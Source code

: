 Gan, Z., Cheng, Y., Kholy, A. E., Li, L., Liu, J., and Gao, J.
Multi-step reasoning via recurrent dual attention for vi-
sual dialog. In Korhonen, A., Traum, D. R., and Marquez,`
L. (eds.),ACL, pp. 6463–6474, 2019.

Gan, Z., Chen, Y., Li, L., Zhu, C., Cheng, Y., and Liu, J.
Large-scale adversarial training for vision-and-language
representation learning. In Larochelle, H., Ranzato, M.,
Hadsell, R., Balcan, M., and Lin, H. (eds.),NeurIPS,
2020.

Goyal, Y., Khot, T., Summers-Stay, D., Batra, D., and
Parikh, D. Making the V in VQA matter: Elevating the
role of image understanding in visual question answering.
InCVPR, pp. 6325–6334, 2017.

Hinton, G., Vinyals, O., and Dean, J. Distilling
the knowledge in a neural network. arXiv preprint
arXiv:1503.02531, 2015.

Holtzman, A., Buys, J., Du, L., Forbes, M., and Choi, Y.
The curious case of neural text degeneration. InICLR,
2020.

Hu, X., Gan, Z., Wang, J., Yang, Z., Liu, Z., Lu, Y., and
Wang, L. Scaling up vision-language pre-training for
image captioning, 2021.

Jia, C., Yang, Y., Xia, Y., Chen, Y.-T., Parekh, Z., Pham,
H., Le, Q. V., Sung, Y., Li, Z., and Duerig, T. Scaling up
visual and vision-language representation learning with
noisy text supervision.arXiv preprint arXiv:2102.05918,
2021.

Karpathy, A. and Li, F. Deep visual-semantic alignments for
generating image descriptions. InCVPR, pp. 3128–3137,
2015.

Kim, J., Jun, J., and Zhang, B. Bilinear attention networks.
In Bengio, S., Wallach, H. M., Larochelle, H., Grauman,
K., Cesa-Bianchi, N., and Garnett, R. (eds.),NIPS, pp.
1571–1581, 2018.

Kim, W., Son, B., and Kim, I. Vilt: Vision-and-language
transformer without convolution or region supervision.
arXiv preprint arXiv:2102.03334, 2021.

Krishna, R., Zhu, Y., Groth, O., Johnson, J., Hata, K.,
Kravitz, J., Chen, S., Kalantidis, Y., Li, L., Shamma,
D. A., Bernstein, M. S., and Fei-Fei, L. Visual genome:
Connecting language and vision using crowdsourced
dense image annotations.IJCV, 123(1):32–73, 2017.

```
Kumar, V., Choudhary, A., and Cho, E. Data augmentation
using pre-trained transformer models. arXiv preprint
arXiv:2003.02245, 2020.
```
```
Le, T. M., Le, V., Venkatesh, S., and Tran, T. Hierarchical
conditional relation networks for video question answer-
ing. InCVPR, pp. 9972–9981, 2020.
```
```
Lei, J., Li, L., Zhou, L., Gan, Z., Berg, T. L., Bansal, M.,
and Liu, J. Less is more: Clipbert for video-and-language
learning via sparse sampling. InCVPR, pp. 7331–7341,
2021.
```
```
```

::::

EXERCISE REQUIREMENTS: Without any alteration, retype all of the material above.

YOUR SOLUTION:
Source code

: Gan, Z., Cheng, Y., Kholy, A. E., Li, L., Liu, J., and Gao, J.
Multi-step reasoning via recurrent dual attention for vi-
sual dialog. In Korhonen, A., Traum, D. R., and Marquez,`
L. (eds.),ACL, pp. 6463–6474, 2019.

Gan, Z., Chen, Y., Li, L., Zhu, C., Cheng, Y., and Liu, J.
Large-scale adversarial training for vision-and-language
representation learning. In Larochelle, H., Ranzato, M.,
Hadsell, R., Balcan, M., and Lin, H. (eds.),NeurIPS,
2020.

Goyal, Y., Khot, T., Summers-Stay, D., Batra, D., and
Parikh, D. Making the V in VQA matter: Elevating the
role of image understanding in visual question answering.
InCVPR, pp. 6325–6334, 2017.

Hinton, G., Vinyals, O., and Dean, J. Distilling
the knowledge in a neural network. arXiv preprint
arXiv:1503.02531, 2015.

Holtzman, A., Buys, J., Du, L., Forbes, M., and Choi, Y.
The curious case of neural text degeneration. InICLR,
2020.

Hu, X., Gan, Z., Wang, J., Yang, Z., Liu, Z., Lu, Y., and
Wang, L. Scaling up vision-language pre-training for
image captioning, 2021.

Jia, C., Yang, Y., Xia, Y., Chen, Y.-T., Parekh, Z., Pham,
H., Le, Q. V., Sung, Y., Li, Z., and Duerig, T. Scaling up
visual and vision-language representation learning with
noisy text supervision.arXiv preprint arXiv:2102.05918,
2021.

Karpathy, A. and Li, F. Deep visual-semantic alignments for
generating image descriptions. InCVPR, pp. 3128–3137,
2015.

Kim, J., Jun, J., and Zhang, B. Bilinear attention networks.
In Bengio, S., Wallach, H. M., Larochelle, H., Grauman,
K., Cesa-Bianchi, N., and Garnett, R. (eds.),NIPS, pp.
1571–1581, 2018.

Kim, W., Son, B., and Kim, I. Vilt: Vision-and-language
transformer without convolution or region supervision.
arXiv preprint arXiv:2102.03334, 2021.

Krishna, R., Zhu, Y., Groth, O., Johnson, J., Hata, K.,
Kravitz, J., Chen, S., Kalantidis, Y., Li, L., Shamma,
D. A., Bernstein, M. S., and Fei-Fei, L. Visual genome:
Connecting language and vision using crowdsourced
dense image annotations.IJCV, 123(1):32–73, 2017.

```
Kumar, V., Choudhary, A., and Cho, E. Data augmentation
using pre-trained transformer models. arXiv preprint
arXiv:2003.02245, 2020.
```
```
Le, T. M., Le, V., Venkatesh, S., and Tran, T. Hierarchical
conditional relation networks for video question answer-
ing. InCVPR, pp. 9972–9981, 2020.
```
```
Lei, J., Li, L., Zhou, L., Gan, Z., Berg, T. L., Bansal, M.,
and Liu, J. Less is more: Clipbert for video-and-language
learning via sparse sampling. InCVPR, pp. 7331–7341,
2021.
```
```
```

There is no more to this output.